Elle rougit de pudeur, mais aussi de plaisir sent une sincérité dans ces paroles mielleuses. Lorsque dix-huit heures sonnent, il regarde sa montre et la surprend :
-« On doit partir maintenant parce que tu dois rentrer tôt chez toi. Tu ne dois pas donner l’occasion aux curieux qui cherchent à porter atteinte aux filles… »
Elle sent son estime envers lui augmenter. « Un jeune homme qui se préoccupe de moi avec autant de sincérité ? . Et enfin, elle commence à rêver à devenir l’épouse de Jilali. Une semaine de rencontres, de cadeaux, de rêves, est suffisante pour qu’elle devienne éperdument amoureuse de lui. Il n’a jamais osé, durant ces jours, la toucher ou lui demander quoi que ce soit.

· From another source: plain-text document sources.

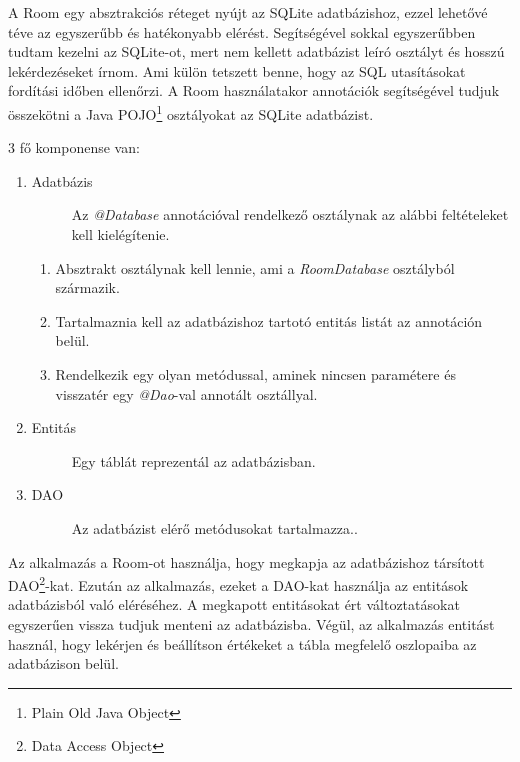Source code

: \documentclass{thesis-ekf}
\theoremstyle{definition}
\theoremstyle{remark}
\begin{document}
A Room egy absztrakciós réteget nyújt az SQLite adatbázishoz, ezzel lehetővé téve az egyszerűbb és hatékonyabb elérést.
Segítségével sokkal egyszerűbben tudtam kezelni az SQLite-ot, mert nem kellett adatbázist leíró osztályt és hosszú lekérdezéseket írnom.
Ami külön tetszett benne, hogy az SQL utasításokat fordítási időben ellenőrzi. 
A Room használatakor annotációk segítségével tudjuk összekötni a Java POJO\footnote{Plain Old Java Object} osztályokat az SQLite adatbázist.

3 fő komponense van:

\begin{enumerate}
	\item
	\begin{description}
		\item[Adatbázis] Az \emph{@Database} annotációval rendelkező osztálynak az alábbi feltételeket kell kielégítenie.
	\end{description}
	\begin{enumerate}
		\item Absztrakt osztálynak kell lennie, ami a \emph{RoomDatabase} osztályból származik.
		\item Tartalmaznia kell az adatbázishoz tartotó entitás listát az annotáción belül.
		\item Rendelkezik egy olyan metódussal, aminek nincsen paramétere és visszatér egy \emph{@Dao}-val annotált osztállyal.
	\end{enumerate}
	\item
	\begin{description}
		\item[Entitás] Egy táblát reprezentál az adatbázisban.
	\end{description}
	\item
	\begin{description}
		\item[DAO] Az adatbázist elérő metódusokat tartalmazza..
	\end{description}
\end{enumerate}

Az alkalmazás a Room-ot használja, hogy megkapja az adatbázishoz társított DAO\footnote{Data Access Object}-kat.
Ezután az alkalmazás, ezeket a DAO-kat használja az entitások adatbázisból való eléréséhez.
A megkapott entitásokat ért változtatásokat egyszerűen vissza tudjuk menteni az adatbázisba.
Végül, az alkalmazás entitást használ, hogy lekérjen és beállítson értékeket a tábla megfelelő oszlopaiba az adatbázison belül.\cite{room}
\end{document}
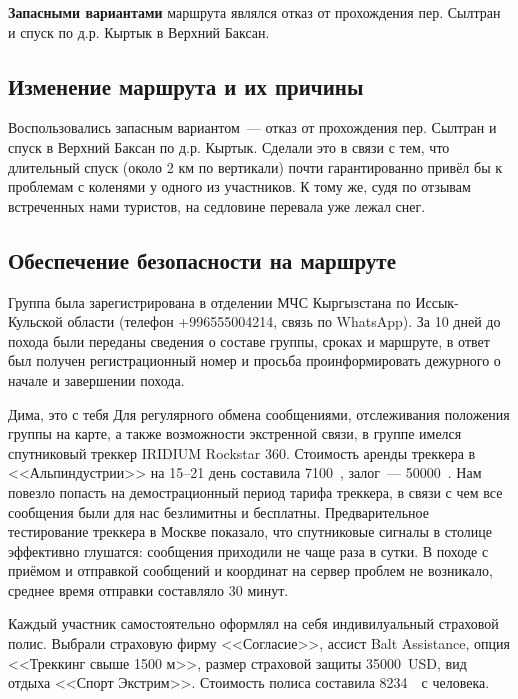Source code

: \textbf{Запасными вариантами} маршрута являлся отказ от прохождения пер. Сылтран и спуск по д.р. Кыртык в Верхний Баксан.


\subsection{Изменение маршрута и их причины}
Воспользовались запасным вариантом~--- отказ от прохождения пер. Сылтран и спуск в Верхний Баксан по д.р. Кыртык. Сделали это в связи с тем, что длительный спуск (около 2 км по вертикали) почти гарантированно привёл бы к проблемам с коленями у одного из участников. К тому же, судя по отзывам встреченных нами туристов, на седловине перевала уже лежал снег.
\subsection{Обеспечение безопасности на маршруте}
Группа была зарегистрирована в отделении МЧС Кыргызстана по Иссык-Кульской области (телефон +996555004214, связь по WhatsApp). За 10 дней до похода были переданы сведения о составе группы, сроках и маршруте, в ответ был получен регистрационный номер и просьба проинформировать дежурного о начале и завершении похода.

\alert{Дима, это с тебя Для регулярного обмена сообщениями, отслеживания положения группы на карте, а также возможности экстренной связи, в группе имелся спутниковый треккер IRIDIUM Rockstar 360. Стоимость аренды треккера в <<Альпиндустрии>> на 15--21 день составила 7100~\faRub, залог~--- 50000~\faRub. Нам повезло попасть на демострационный период тарифа треккера, в связи с чем все сообщения были для нас безлимитны и бесплатны. Предварительное тестирование треккера в Москве показало, что спутниковые сигналы в столице эффективно глушатся: сообщения приходили не чаще раза в сутки. В походе с приёмом и отправкой сообщений и координат на сервер проблем не возникало, среднее время отправки составляло 30 минут.}

Каждый участник самостоятельно оформлял на себя индивилуальный страховой полис. Выбрали страховую фирму <<Согласие>>, ассист Balt Assistance, опция <<Треккинг свыше 1500 м>>, размер страховой защиты 35000~USD,  вид отдыха <<Спорт Экстрим>>. Стоимость полиса составила 8234~\faRuble~с человека.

La dernière semaine de mars, il la rencontre, le matin. Elle monte à l’intérieur de la voiture, ne lui demande pas sa destination. Il conduit, lui parle de l’avenir qui les attend. Ahlam est absorbée par les rêves, les monts et merveilles que lui promet son prince charmant. Il s’arrêtent près de la forêt d’Aït Ouârda. Ils descendent tous deux, s’assoient sur un drap, l’un à côté de l’autre. Il est toujours en train de la noyer de ses sublimes paroles. Elle ignore comment elle s’est retrouvée dans ses bras, lorsqu’il l’a attirée tout doucement. C’est comme si elle attendait ce mouvement de lui. Ahlam se noie dans les rêves et le plaisir au point qu’elle l’a laissé faire… Lorsqu’ils se séparent, il lui demande de se rencontrer le lendemain. Mais il ne vient pas au rendez-vous. Elle lui téléphone. Pas de réponse. Elle finit par apprendre qu’il est retourné en Italie. Elle porte plainte. Et elle attend qu’il revienne pour être arrêté. Mais c’est trop tard, du moins pour elle. Elle qui a tout perdu, même l’estime que sa famille lui portait.